こばけんさんのピエロ
「月光とピエロ」を聴きたくて、コンサートホールへ向かう。
♪ 泣き笑いして わがピエロ
秋じゃ秋じゃと うとうなり
この先、もう唄うこともないだろう、
あの、若き日の、思い出の名曲を聴きたくて・・・。
まして指揮が小林研一郎となればなおさらに・・・
愛知県芸術劇場へ着くと開場を待つ長蛇の列。
当日券を買って最後尾に並ぶ。
実のところ、この「グランフォニック」なる男声合唱団のことは何も知らない。けれど、いま名古屋に定期をうつ男声合唱団がいくつあるだろう。期待できそうな予感 があった。
天井桟敷で聴く 滝廉太郎「花」、第一声のテナーのうたい出しが素晴らしい。

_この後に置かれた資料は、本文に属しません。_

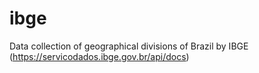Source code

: # ibge
Data collection of geographical divisions of Brazil by IBGE (https://servicodados.ibge.gov.br/api/docs)

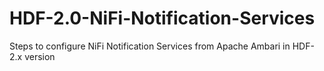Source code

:# HDF-2.0-NiFi-Notification-Services
Steps to configure NiFi Notification Services from Apache Ambari in HDF-2.x version
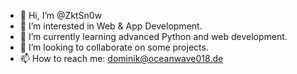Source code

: - 👋 Hi, I’m @ZktSn0w
- 👀 I’m interested in Web & App Development.
- 🌱 I’m currently learning advanced Python and web development.
- 💞️ I’m looking to collaborate on some projects.
- 📫 How to reach me: dominik@oceanwave018.de

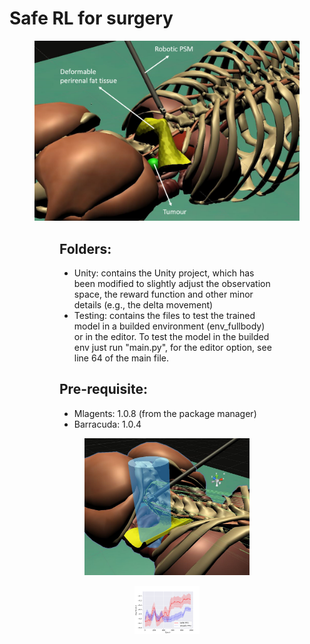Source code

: # Safe RL for surgery

<figure>
 <img src="images/Picture3.png" width="600"> 
<figure>
 
## Folders:
- Unity: contains the Unity project, which has been modified to slightly adjust the observation space, the reward function and other minor details (e.g., the delta movement)
- Testing: contains the files to test the trained model in a builded environment (env_fullbody) or in the editor. To test the model in the builded env just run "main.py", for the editor option, see line 64 of the main file.
 
## Pre-requisite:
 - Mlagents: 1.0.8 (from the package manager)
 - Barracuda: 1.0.4
    
<figure>
 <img src="images/workspace2_updated3.png" width="600""> 
<figure>

<figure>
 <img src="images/training_results_v2.png" width="600""> 
<figure>
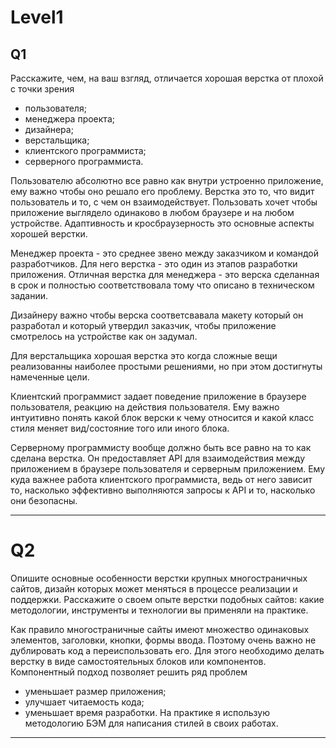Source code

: # Level1

## Q1
Расскажите, чем, на ваш взгляд, отличается хорошая верстка от плохой с точки зрения 
* пользователя;
* менеджера проекта;
* дизайнера;
* верстальщика;
* клиентского программиста;
* серверного программиста.

Пользователю абсолютно все равно как внутри устроенно приложение, ему важно чтобы оно решало его проблему. Верстка это то, что видит пользователь и то, с чем он взаимодействует. Пользовать хочет чтобы приложение выглядело одинаково в любом браузере и на любом устройстве. Адаптивность и кросбраузерность это основные аспекты хорошей верстки.

Менеджер проекта - это среднее звено между заказчиком и командой разработчиков. Для него верстка - это один из этапов разработки приложения. Отличная верстка для менеджера - это верска сделанная в срок и полностью соответствовала тому что описано в техническом задании.

Дизайнеру важно чтобы верска соответсвавала макету который он разработал и который утвердил заказчик, чтобы приложение смотрелось на устройстве как он задумал.

Для верстальщика хорошая верстка это когда сложные вещи реализованны наиболее простыми решениями, но при этом достигнуты намеченные цели.

Клиентский программист задает поведение приложение в браузере пользователя, реакцию на действия пользователя. Ему важно интуитивно понять какой блок верски к чему относится и какой класс стиля меняет вид/состояние того или иного блока.

Серверному программисту вообще должно быть все равно на то как сделана верстка. Он предоставляет API для взаимодействия между приложением в браузере пользователя и серверным приложением. Ему куда важнее работа клиентского программиста, ведь от него зависит то, насколько эффективно выполняются запросы к API и то, насколько они безопасны.

---

# Q2
Опишите основные особенности верстки крупных многостраничных сайтов, дизайн которых может меняться в процессе реализации и поддержки. Расскажите о своем опыте верстки подобных сайтов: какие методологии, инструменты и технологии вы применяли на практике.

Как правило многостраничные сайты имеют множество одинаковых элементов, заголовки, кнопки, формы ввода. Поэтому очень важно не дублировать код а переиспользовать его. Для этого необходимо делать верстку в виде самостоятельных блоков или компонентов. Компонентный подход позволяет решить ряд проблем
* уменьшает размер приложения;
* улучшает читаемость кода;
* уменьшает время разработки.
На практике я использую методологию БЭМ для написания стилей в своих работах.




---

うん、と姿勢を正して聞き入る。
そして
第2ステージ
堀口大学 作詞 清水修 作曲
男声合唱組曲 『月光とピエロ』
こばけんさんが促すと、そでのピアノが四声の出だしの音をゆっくり伝える。
あのハーモニーが始まる。
♪ 月の光の照る辻に
ピエロ寂しく立ちにけり
ピエロの姿 白ければ
月の光に 濡れにけり
この詩が、大学20歳前後の作であるとはこの曲を歌ったころ承知していたが、
開演前、プログラムを読んではじめて知った・・・
実らぬ恋と不治の病と、時を同じくして遭遇した若き詩人の魂の叫びであることを。
♪ あたりしみじみ見渡せど
コロンビーヌの影もなし
あまりにことの悲しさに
ピエロは涙流しけり
恋人コロンビーヌが、たれあろう、かのマリー・ローランサンであることを。